§ Assignment: From the first line to the last, repeat the data exactly but leave out the pictures.

§ Dataset items:

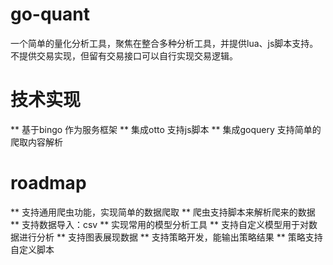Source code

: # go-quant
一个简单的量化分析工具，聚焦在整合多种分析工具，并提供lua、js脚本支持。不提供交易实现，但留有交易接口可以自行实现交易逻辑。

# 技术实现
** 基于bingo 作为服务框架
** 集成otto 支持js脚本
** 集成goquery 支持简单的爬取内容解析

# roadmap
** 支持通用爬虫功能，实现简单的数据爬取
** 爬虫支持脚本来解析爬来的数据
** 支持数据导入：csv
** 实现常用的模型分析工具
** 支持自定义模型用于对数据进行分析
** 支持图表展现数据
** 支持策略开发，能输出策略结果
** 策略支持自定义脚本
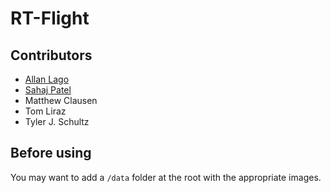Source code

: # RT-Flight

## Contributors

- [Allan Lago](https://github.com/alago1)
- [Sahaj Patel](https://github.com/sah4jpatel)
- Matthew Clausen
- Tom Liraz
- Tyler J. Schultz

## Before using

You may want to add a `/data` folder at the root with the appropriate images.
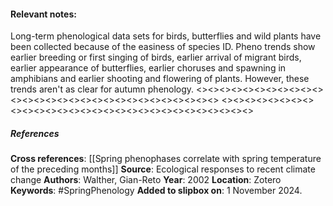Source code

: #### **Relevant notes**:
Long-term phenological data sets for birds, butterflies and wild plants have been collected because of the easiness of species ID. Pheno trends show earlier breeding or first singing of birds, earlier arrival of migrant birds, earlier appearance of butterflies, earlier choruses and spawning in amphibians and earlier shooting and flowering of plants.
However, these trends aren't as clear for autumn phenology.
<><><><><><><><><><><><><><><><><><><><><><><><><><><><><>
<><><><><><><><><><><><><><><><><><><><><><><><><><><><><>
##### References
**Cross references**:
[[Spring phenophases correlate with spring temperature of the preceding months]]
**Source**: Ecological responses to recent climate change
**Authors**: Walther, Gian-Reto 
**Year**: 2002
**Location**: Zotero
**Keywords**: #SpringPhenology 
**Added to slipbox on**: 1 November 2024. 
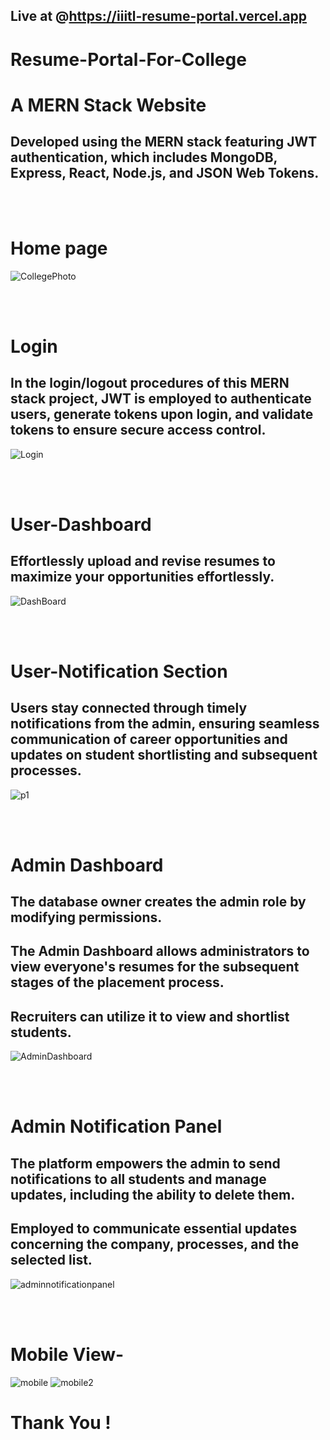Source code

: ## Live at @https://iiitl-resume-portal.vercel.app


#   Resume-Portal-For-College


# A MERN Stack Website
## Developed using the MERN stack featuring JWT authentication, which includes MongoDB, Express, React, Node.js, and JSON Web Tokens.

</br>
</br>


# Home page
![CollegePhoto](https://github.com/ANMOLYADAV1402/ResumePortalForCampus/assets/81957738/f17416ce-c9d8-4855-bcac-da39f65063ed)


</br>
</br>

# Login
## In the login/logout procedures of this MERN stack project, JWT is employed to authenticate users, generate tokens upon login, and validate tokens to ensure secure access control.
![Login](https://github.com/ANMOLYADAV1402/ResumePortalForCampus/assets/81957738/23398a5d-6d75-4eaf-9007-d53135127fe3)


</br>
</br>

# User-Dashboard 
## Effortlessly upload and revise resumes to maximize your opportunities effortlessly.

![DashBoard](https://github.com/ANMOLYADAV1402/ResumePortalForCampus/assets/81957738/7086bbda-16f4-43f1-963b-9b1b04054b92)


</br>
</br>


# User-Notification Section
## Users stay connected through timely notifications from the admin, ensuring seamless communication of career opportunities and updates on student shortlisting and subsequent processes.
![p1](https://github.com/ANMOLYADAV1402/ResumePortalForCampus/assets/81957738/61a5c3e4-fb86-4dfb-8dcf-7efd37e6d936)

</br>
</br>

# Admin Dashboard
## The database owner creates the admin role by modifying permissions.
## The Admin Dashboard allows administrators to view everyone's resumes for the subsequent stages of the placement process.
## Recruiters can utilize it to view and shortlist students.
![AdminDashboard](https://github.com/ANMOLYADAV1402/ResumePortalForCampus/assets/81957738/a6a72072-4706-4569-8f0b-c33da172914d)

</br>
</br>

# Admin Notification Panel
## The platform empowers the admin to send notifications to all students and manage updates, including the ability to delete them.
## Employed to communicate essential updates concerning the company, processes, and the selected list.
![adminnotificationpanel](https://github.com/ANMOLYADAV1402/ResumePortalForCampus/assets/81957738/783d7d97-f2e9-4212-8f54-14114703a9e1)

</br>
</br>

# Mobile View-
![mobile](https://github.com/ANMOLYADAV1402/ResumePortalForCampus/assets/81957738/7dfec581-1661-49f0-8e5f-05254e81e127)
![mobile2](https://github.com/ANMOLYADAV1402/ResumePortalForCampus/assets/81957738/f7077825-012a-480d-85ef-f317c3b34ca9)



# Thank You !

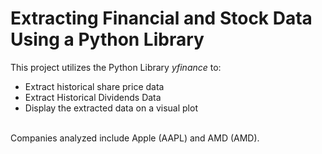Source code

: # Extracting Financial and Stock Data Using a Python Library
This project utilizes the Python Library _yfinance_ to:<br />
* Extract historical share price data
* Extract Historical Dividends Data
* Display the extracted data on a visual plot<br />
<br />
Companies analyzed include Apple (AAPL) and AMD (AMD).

§ Problem solution:
Source code

: # go-quant
一个简单的量化分析工具，聚焦在整合多种分析工具，并提供lua、js脚本支持。不提供交易实现，但留有交易接口可以自行实现交易逻辑。

# 技术实现
** 基于bingo 作为服务框架
** 集成otto 支持js脚本
** 集成goquery 支持简单的爬取内容解析

# roadmap
** 支持通用爬虫功能，实现简单的数据爬取
** 爬虫支持脚本来解析爬来的数据
** 支持数据导入：csv
** 实现常用的模型分析工具
** 支持自定义模型用于对数据进行分析
** 支持图表展现数据
** 支持策略开发，能输出策略结果
** 策略支持自定义脚本
Source code

: # RT-Flight

## Contributors

- [Allan Lago](https://github.com/alago1)
- [Sahaj Patel](https://github.com/sah4jpatel)
- Matthew Clausen
- Tom Liraz
- Tyler J. Schultz

## Before using

You may want to add a `/data` folder at the root with the appropriate images.
Source code

: #### **Relevant notes**:
Long-term phenological data sets for birds, butterflies and wild plants have been collected because of the easiness of species ID. Pheno trends show earlier breeding or first singing of birds, earlier arrival of migrant birds, earlier appearance of butterflies, earlier choruses and spawning in amphibians and earlier shooting and flowering of plants.
However, these trends aren't as clear for autumn phenology.
<><><><><><><><><><><><><><><><><><><><><><><><><><><><><>
<><><><><><><><><><><><><><><><><><><><><><><><><><><><><>
##### References
**Cross references**:
[[Spring phenophases correlate with spring temperature of the preceding months]]
**Source**: Ecological responses to recent climate change
**Authors**: Walther, Gian-Reto 
**Year**: 2002
**Location**: Zotero
**Keywords**: #SpringPhenology 
**Added to slipbox on**: 1 November 2024. 
Source code

: ## Live at @https://iiitl-resume-portal.vercel.app


#   Resume-Portal-For-College


# A MERN Stack Website
## Developed using the MERN stack featuring JWT authentication, which includes MongoDB, Express, React, Node.js, and JSON Web Tokens.

</br>
</br>


# Home page
![CollegePhoto](https://github.com/ANMOLYADAV1402/ResumePortalForCampus/assets/81957738/f17416ce-c9d8-4855-bcac-da39f65063ed)


</br>
</br>

# Login
## In the login/logout procedures of this MERN stack project, JWT is employed to authenticate users, generate tokens upon login, and validate tokens to ensure secure access control.
![Login](https://github.com/ANMOLYADAV1402/ResumePortalForCampus/assets/81957738/23398a5d-6d75-4eaf-9007-d53135127fe3)


</br>
</br>

# User-Dashboard 
## Effortlessly upload and revise resumes to maximize your opportunities effortlessly.

![DashBoard](https://github.com/ANMOLYADAV1402/ResumePortalForCampus/assets/81957738/7086bbda-16f4-43f1-963b-9b1b04054b92)


</br>
</br>


# User-Notification Section
## Users stay connected through timely notifications from the admin, ensuring seamless communication of career opportunities and updates on student shortlisting and subsequent processes.
![p1](https://github.com/ANMOLYADAV1402/ResumePortalForCampus/assets/81957738/61a5c3e4-fb86-4dfb-8dcf-7efd37e6d936)

</br>
</br>

# Admin Dashboard
## The database owner creates the admin role by modifying permissions.
## The Admin Dashboard allows administrators to view everyone's resumes for the subsequent stages of the placement process.
## Recruiters can utilize it to view and shortlist students.
![AdminDashboard](https://github.com/ANMOLYADAV1402/ResumePortalForCampus/assets/81957738/a6a72072-4706-4569-8f0b-c33da172914d)

</br>
</br>

# Admin Notification Panel
## The platform empowers the admin to send notifications to all students and manage updates, including the ability to delete them.
## Employed to communicate essential updates concerning the company, processes, and the selected list.
![adminnotificationpanel](https://github.com/ANMOLYADAV1402/ResumePortalForCampus/assets/81957738/783d7d97-f2e9-4212-8f54-14114703a9e1)

</br>
</br>

# Mobile View-
![mobile](https://github.com/ANMOLYADAV1402/ResumePortalForCampus/assets/81957738/7dfec581-1661-49f0-8e5f-05254e81e127)
![mobile2](https://github.com/ANMOLYADAV1402/ResumePortalForCampus/assets/81957738/f7077825-012a-480d-85ef-f317c3b34ca9)



# Thank You !

Source code

: # Extracting Financial and Stock Data Using a Python Library
This project utilizes the Python Library _yfinance_ to:<br />
* Extract historical share price data
* Extract Historical Dividends Data
* Display the extracted data on a visual plot<br />
<br />
Companies analyzed include Apple (AAPL) and AMD (AMD).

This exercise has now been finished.